Ma il comune pensa anche di intervenire nella zona storica-archeologica di Terravecchia, attraverso il restauro del castello, la creazione di servizi, l’impianto di illuminazione monumentale, la piantumazione di alberi per mimetizzare i muri in cemento, la sistemazione, dei reperti rinvenuti nella zona dell’antiquarium della Chiesa del Casale. Anche la zona Mandrie sarà oggetto di attenzione, mediante il restauro e la riqualificazione degli ovili in pietra di contrada “Portella” e una convenzione con le aziende pastorizie per svolgere attività dimostrative e turistico-promozionale.
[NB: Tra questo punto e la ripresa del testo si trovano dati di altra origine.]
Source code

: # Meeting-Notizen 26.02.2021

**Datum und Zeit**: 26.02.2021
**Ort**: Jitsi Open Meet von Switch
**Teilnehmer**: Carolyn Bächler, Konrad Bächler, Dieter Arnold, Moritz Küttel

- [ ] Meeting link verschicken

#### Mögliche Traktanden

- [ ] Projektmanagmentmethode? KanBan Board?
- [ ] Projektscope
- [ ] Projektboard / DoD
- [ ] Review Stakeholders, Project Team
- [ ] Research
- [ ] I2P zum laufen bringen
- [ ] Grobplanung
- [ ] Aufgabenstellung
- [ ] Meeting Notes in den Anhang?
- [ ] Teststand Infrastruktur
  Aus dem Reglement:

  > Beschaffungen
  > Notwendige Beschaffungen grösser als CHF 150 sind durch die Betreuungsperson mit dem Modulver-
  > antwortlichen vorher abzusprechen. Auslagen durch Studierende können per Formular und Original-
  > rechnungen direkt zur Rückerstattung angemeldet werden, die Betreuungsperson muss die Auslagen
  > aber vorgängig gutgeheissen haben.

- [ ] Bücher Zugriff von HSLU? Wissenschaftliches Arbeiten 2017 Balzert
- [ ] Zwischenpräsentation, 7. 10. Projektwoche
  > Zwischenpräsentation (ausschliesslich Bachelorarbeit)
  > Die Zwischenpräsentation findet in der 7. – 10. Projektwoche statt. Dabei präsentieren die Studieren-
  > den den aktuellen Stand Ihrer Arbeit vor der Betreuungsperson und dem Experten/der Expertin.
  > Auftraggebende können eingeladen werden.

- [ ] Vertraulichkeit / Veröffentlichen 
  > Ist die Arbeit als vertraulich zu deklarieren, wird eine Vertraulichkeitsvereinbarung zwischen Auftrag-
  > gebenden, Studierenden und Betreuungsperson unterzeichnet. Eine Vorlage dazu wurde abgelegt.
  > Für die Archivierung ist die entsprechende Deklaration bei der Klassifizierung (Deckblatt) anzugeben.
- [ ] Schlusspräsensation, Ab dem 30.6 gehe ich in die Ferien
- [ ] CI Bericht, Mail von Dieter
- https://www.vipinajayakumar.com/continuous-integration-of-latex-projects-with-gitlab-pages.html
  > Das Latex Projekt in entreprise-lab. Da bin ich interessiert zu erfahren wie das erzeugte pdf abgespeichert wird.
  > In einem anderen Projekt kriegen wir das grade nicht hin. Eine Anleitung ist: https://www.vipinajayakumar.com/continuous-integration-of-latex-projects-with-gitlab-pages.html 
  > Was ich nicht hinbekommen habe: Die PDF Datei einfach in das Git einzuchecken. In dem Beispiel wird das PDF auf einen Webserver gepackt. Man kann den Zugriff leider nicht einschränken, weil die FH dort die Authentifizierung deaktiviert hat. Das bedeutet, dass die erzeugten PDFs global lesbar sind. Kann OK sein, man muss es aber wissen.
Il recupero e restauro del Ponte Vecchio, a valle del Monte Riparato, è un’altro obiettivo dell’Amministrazione, con lo scopo di conservare la memoria degli scambi tra le popolazioni delle basse Madonie e della valle del Torto.
Attenzione anche nei confronti delle chiese di San Gaetano, San Ciro, per le quali si prevede il ripristino e la ristrutturazione, nonché l’installazione di targhette storico-informative. Per la chiesa Madre sono previsti il restauro delle tele e delle statue, il censimento delle, opere gaginiane per inserirle nel catalogo dei lavori della scuola gaginiana delle Madonie Non sono trascurate nemmeno le antiche masserie e i mulini ad acqua. Le prime rappresentano veri e propri monumenti della civiltà contadina, di cui é costellato l’intero territorio agricolo. Per valorizzarle, sono previste convenzioni con i proprietari per consentirne la fruizione in particolari periodi dell’anno, legati al ciclo produttivo agrario; per i secondi, invece, si pensa alla ristrutturazione e alla rimessa in funzione dei mulini di Gazzara. Infine, sono previsti interventi di restauro della chiesa del Casale, situata ai margini dell’abitato di Caltavuturo, con contestuale istituzione di un antiquarium con reperti di Terravecchia; la valorizzazione dell’ Eremo posto sulla rocca di Sciara; e l’acquisto di palazzo Modaro, palazzo Oddo, palazzo Di Marco e di altri palazzi storici per ristrutturarli e adibirli a beni da fruire turisticamente.
E intanto una bella notizia é arrivata, alla fine del “97, da New York. Il giudice Barbara Jones ha assegnato la custodia temporanea del piatto d’oro del 450 a.C, noto come «Phiale mesomphalo», al Dipartimento per le tradizioni, in attesa di restituirlo all’Italia e al comune di Caltavuturo, dove é stato rinvenuto negli anni 70 ed esportato illegalmente negli USA. Caltavuturo potrà così fregiarsi di un reperto archeologico di notevole valore storico-culturale, che andrà ad arricchire il patrimonio dell’istituendo museo civico.